Image: DW/D. Tosidis
Looking into the past
The camp is not pixelated on Google Street View. Whereas the pixilated satellite images on Google Maps are from 2020, those on Street View are from December 2011 — before there was even a camp. At the time, the only thing there was an old military barracks. It was not until October 2015 that Greece began registering asylum-seekers at the site before taking them to the mainland.
Image: 2020 Google
From stopover to longterm stays
When this photo was taken in October 2015, refugees only stayed at the camp for a short time. That changed drastically in March 2016, when the EU signed its so-called refugee deal with Turkey. Since then, refugees have had to endure long stays before being sent to other EU countries or being deported.
Image: DW/D. Cupolo
Waiting and waiting and waiting
As a result of the EU-Turkey deal, refugees are no longer allowed to travel to the Greek mainland because Turkey would then no longer be obliged to take them. But as EU states disagree over who should take how many refugees, people remain in the camp for longer and longer periods of time. The overcrowded camp is populated by many people from a wide range of nations — no wonder there are tensions.
Image: DW/D. Cupolo
When tensions boil over
Those tensions first erupted in September 2016, in the form of violent conflicts during which fires were set and much of the camp was destroyed. At the time, there were only 3,000 migrants in the camp. A few months later, several hundred migrants set fire to EU asylum agency containers in the camp in protest to the slow pace of asylum application processing.

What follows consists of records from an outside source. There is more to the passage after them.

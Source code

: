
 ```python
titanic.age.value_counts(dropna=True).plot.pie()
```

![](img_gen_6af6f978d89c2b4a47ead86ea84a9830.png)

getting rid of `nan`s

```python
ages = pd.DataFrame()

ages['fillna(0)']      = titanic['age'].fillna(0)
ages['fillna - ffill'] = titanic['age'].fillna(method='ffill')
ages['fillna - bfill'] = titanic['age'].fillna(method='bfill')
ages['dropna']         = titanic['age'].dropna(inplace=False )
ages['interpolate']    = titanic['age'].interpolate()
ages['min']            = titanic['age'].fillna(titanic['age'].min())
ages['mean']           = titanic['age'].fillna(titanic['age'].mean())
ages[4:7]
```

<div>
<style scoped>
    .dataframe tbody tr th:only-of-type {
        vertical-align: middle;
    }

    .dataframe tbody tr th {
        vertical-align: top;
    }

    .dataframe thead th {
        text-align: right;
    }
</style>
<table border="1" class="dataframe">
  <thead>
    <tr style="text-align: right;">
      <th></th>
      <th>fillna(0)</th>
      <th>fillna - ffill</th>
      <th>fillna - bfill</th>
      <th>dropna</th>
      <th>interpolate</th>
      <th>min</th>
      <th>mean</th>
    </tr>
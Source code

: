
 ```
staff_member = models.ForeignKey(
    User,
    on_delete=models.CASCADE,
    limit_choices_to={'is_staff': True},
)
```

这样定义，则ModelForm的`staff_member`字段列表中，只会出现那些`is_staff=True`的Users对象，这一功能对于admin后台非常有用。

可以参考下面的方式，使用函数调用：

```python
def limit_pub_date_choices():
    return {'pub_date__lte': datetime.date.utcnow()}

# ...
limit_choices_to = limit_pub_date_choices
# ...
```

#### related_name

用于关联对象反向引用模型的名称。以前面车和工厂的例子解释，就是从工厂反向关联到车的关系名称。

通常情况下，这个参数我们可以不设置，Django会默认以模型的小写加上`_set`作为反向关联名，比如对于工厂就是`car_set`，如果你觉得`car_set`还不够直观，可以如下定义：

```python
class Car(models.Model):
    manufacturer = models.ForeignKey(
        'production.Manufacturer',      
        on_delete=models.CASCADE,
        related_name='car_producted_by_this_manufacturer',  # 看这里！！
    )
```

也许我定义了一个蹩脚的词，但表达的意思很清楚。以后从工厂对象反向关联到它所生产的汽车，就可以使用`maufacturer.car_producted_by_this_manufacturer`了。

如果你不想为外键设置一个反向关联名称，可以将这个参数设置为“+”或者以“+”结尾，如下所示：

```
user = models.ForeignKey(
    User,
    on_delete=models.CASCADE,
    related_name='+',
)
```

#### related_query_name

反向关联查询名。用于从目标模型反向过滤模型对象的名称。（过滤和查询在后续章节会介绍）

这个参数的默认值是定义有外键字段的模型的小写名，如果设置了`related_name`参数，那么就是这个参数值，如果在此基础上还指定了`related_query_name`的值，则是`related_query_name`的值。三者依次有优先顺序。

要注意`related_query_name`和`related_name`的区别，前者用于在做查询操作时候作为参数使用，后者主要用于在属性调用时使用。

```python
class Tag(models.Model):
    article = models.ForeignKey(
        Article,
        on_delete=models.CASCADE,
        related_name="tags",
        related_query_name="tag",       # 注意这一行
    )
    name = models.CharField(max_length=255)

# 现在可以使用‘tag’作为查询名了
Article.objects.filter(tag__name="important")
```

Image: picture-alliance/AP Photo/M. Schwarz
Fire and death
There was another major fire at Moria in September 2019. What started as a blaze in an adjacent olive orchard quickly spread to the camp itself. Less than half an hour later, another fire broke out in the camp, killing a mother and her infant child. At the time, Moria housed some 12,000 people.
Image: picture-alliance/AP Photo
Too dangerous to visit
In August, North Rhine-Westphalia State Premiere Armin Laschet visited the camp. His state is the most populous in Germany and the politician expressed a desire to see the so-called wild section of the camp located outside its enclosed boundaries. However, that part of the visit was quickly cancelled for safety reasons as the overall mood was again tense, with many migrants chanting "Free Moria."
Image: picture-alliance/dpa/D. Hülsmeier
Now what?
A overcrowded camp with appalling sanitation and medical conditions as well as ethnic tensions — and then the first coronavirus infections — life at the Moria refugee camp was dire before this week's blaze. But what will happen now? Is this the end of Moria, or perhaps the moment to create new, more humane living conditions? It is devastating that no one can answer this question.